Was kann mann machen?
a) Den code so umbauen das er selbstredender wird, Code in entsprechende Methoden auslagern die gut benannte werden.
b) Mit Enums und vergleichbaren arbeiten die wiederrum aufgrund des Bezeichners ihre bedeutung verraten.
c) Den Code mehr modularisieren, so das die Enge verbindung verloren geht. Wenn dies nicht
möglich ist, dies eher durch einen Ausführbaren Test, z.b JUnit dokumentieren. 
d) wenn möglich vereinfachen. Wenn nicht möglich ist hier ein Kommentar angebracht.
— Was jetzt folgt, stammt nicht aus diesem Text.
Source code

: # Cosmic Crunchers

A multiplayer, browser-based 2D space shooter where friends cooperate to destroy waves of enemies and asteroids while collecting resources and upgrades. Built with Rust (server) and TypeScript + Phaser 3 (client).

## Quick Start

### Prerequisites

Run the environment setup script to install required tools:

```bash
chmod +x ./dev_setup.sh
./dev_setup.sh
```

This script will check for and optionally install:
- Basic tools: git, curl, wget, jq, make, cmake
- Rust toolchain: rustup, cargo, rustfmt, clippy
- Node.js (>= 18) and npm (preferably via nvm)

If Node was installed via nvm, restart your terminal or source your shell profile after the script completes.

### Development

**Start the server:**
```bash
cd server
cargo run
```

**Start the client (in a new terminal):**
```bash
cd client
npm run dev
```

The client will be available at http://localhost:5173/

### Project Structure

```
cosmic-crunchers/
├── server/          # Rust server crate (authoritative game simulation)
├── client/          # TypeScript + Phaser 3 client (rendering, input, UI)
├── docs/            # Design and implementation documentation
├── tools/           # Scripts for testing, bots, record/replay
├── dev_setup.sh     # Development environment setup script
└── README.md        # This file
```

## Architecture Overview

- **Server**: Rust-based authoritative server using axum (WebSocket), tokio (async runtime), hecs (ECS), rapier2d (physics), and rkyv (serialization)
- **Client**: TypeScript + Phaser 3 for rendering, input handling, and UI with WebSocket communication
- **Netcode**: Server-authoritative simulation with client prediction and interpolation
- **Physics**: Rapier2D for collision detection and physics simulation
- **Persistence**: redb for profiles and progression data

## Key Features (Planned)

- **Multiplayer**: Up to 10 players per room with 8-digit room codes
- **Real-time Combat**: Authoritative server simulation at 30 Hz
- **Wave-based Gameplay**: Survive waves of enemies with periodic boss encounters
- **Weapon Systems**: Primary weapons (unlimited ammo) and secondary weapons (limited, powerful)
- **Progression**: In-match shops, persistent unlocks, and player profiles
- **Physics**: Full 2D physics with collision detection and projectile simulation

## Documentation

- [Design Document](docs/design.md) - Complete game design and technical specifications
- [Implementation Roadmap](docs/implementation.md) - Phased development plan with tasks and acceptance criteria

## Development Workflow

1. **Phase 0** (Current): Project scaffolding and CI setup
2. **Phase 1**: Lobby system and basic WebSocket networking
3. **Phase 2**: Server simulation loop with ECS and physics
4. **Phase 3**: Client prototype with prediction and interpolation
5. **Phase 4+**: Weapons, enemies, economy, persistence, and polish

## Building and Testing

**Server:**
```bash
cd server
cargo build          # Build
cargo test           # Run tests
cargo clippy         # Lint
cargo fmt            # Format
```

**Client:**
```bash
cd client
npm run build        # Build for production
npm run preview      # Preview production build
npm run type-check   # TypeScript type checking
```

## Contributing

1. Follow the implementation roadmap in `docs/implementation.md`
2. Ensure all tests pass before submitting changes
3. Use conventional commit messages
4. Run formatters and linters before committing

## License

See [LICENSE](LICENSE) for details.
Also meiner Meinung nach werden Kommentare oftmals unsinnig eingesetzt und sind eine entschuldigung für schlechtes Design.


----------



## Dudadida (23. Juni 2004)

> _Original geschrieben von Christian Fein _
> Mann kann einerseits einen Sotieralgorythmus schreiben, oder anderseits einen von der API
> nehmen um damit schneller und leichter ein benutzbares Endprodukt programmieren.
> Mann hat durch den Suchalgorythmus mehr Zeit sich auf das Endprodukt zu konzentrieren
> ...



Ich geb's auf. Sorry, aber ich habe irgendwie den Eindruck, dass du gar nicht versuchst zu verstehen was ich meine. Mir geht's hier nicht darum in kürzester Zeit das tollste Programm zu schreiben, sondern das Programmieren zu lernen. Da bringt es einen meiner Meinung nach weiter, wenn man den Suchalgorithmus selber schreibt.



> ähm ich
> Mann kann so beschäftigt tun, wärend mann ....
> ... aber lassen wir das



...ist ein Argument...


----------



## squeaker (23. Juni 2004)

> _Original geschrieben von Christian Fein _
> *
> Das sehe ich anders. Wenn ich eine Methode habe die eine Beschreibung benötigt weil sie nicht selbstredent ist, dann wird die Methode über den Jordan geschickt und ich schreibe den
> betreffenden Code neu, da er hässlich ist.
> ...



Ich habe in meinem Leben noch keine selbsterklärende Methode entdeckt die nicht-triviale Algorithmen enthält.
Bitte schreibe mir doch einmal eine Huffmankompression die sich selbständig erkläre, d.h. bei der man ohne Kenntnis des Algorithmus einfach so feststellt was da geschieht. Das will ich sehen - andernfalls sehe ich deine Behauptung als wiederlegt an.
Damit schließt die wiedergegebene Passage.